GJ: We’ve seen this in many repressive regimes—people who are essentially middlemen, and in a complicated position vis-à-vis the overlords. That’s not unique to my book, that’s just the world. There was a story just recently, about a Jewish graphic designer in Auschwitz who was so valuable to the Nazis that she could sometimes save people, and managed to save her lover several times. But of course, she couldn’t save everyone; there were always terrible tradeoffs.
ML: The portrayal of this kind of complexity is particularly important in these times, where people are often so quick to reach for outrage.

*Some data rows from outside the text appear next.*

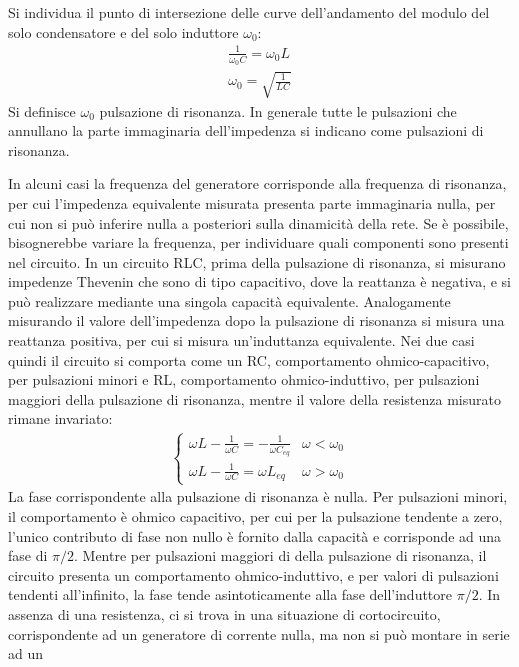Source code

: \documentclass{article}
\numberwithin{equation}{subsection}
\begin{document}
Si individua il punto di intersezione delle curve dell'andamento del modulo del solo condensatore e del solo induttore $\omega_0$:
\begin{gather*}
    \displaystyle\frac{1}{\omega_0C}=\omega_0L\\
    \omega_0=\displaystyle\sqrt{\frac{1}{LC}}
\end{gather*}
Si definisce $\omega_0$ pulsazione di risonanza. In generale tutte le pulsazioni che annullano la parte immaginaria dell'impedenza si indicano come pulsazioni di risonanza. 

In alcuni casi la frequenza del generatore corrisponde alla frequenza di risonanza, per cui l'impedenza equivalente misurata presenta parte immaginaria nulla, per cui non 
si può inferire nulla a posteriori sulla dinamicità della rete. Se è possibile, bisognerebbe variare la frequenza, per individuare quali componenti sono presenti nel circuito. 
In un circuito RLC, prima della pulsazione di risonanza, si misurano impedenze Thevenin che sono di tipo capacitivo, dove la reattanza è negativa, e si può realizzare mediante 
una singola capacità equivalente. Analogamente misurando 
il valore dell'impedenza dopo la pulsazione di risonanza si misura una reattanza positiva, per cui si misura un'induttanza equivalente. Nei due casi quindi il circuito 
si comporta come un RC, comportamento ohmico-capacitivo, per pulsazioni minori e RL, comportamento ohmico-induttivo, per pulsazioni maggiori della pulsazione di risonanza, 
mentre il valore della resistenza misurato rimane invariato: 
\begin{gather*}
    \begin{cases}
        \omega L-\displaystyle\frac{1}{\omega C}=-\frac{1}{\omega C_{eq}}&\omega<\omega_0\\
        \omega L-\displaystyle\frac{1}{\omega C}=\omega L_{eq}&\omega>\omega_0
    \end{cases}
\end{gather*}
La fase corrispondente alla pulsazione di risonanza è nulla. Per pulsazioni minori, il comportamento è ohmico capacitivo, per cui per la pulsazione tendente a zero, 
l'unico contributo di fase non nullo è fornito dalla capacità e corrisponde ad una fase di $\pi/2$. Mentre per pulsazioni maggiori di della pulsazione di risonanza, 
il circuito presenta un comportamento ohmico-induttivo, e per valori di pulsazioni tendenti all'infinito, la fase tende asintoticamente alla fase dell'induttore $\pi/2$. 
In assenza di una resistenza, ci si trova in una situazione di cortocircuito, corrispondente ad un generatore di corrente nulla, ma non si può montare in serie ad un 
\end{document}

I think something that’s consistent with a lot of your books, at least for me, is that I usually have a very conflicted relationship with your male protagonists. They’re very engaging and charming and intriguing but also I just want to shake them! I felt the same about Woody the coach. What was your journey like with him?
GJ: If certain of my characters seem complicated and blown off course by their circumstances, it is perhaps because I simply see that that happens—that sometimes people end up making choices they don’t want to make. Anybody who’s had a job knows that there can be compromises involved. Woody has something that he really loves, and finds that protecting it has a price.
ML: It was inevitable that he would be so complicated?
GJ: Maybe.
ML: So you’ve talked about how you wrote this really fast but also mentioned there were moments of anxiety throughout the book. Can you talk broadly about that or were there any specific aspects that were challenging for you that you had to overcome?
GJ: Well, I had to do a lot of research to write those baseball sequences. The Resisters is not really a baseball book, but it’s a book that involves baseball, and I was aware that as a girl in boy territory, I had to get everything right—that should I make one slip I was going to be hung. Of course, every game in the book involves something emotional; it’s not just a game. The plot is always advancing—and that stuff is tricky to manage. But it was not particularly fraught. The actual pitches, meanwhile, the plays—it was like the Khmer in my last novel, World and Town. I looked at certain passages again and again, and was thrilled when the book passed muster with people who really know sports—Jane Leavy, for example, who has written biographies of Mickey Mantle, Sandy Koufax, and Babe Ruth. When I finally met her at the Key West Literary Seminar, I confessed that I can’t actually pitch—which I thought would shock her. Her reaction, though, was to immediately insist, “Oh, I’m going to teach you to throw a ball.” To which, I responded, “Jane, I cannot throw my shoulder out. Not now, just before my book comes out.” I could just see myself making the rounds of the bookstores in a sling.
ML: Talk about putting you on the spot!
GJ: [laughs] At another time I might have taken her up on it. Because I had so much vicarious fun, imagining the pitching in the novel. It was even more fun than a house that cleans itself up.
“Once you’ve ‘succeeded,’ what do you owe your community, especially if it’s one that’s marginalized, disenfranchised?”ML: Maybe the house would have been more fun if it weren’t listening in on everything while it was cleaning.
GJ: No doubt.
ML: So earlier on, we were talking about how there are some parents who just have no idea that their kid is gifted. Might that be a blessing sometimes because it delays that decision of what to do with that—what’s their responsibility to their child, and to the gift?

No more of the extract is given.